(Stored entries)
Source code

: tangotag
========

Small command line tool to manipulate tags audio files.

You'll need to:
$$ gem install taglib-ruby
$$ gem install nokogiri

▸ **Task directions**:
Output every entry shown above, exactly.

▸ **Result of the task**:
Source code

: tangotag
========

Small command line tool to manipulate tags audio files.

You'll need to:
$$ gem install taglib-ruby
$$ gem install nokogiri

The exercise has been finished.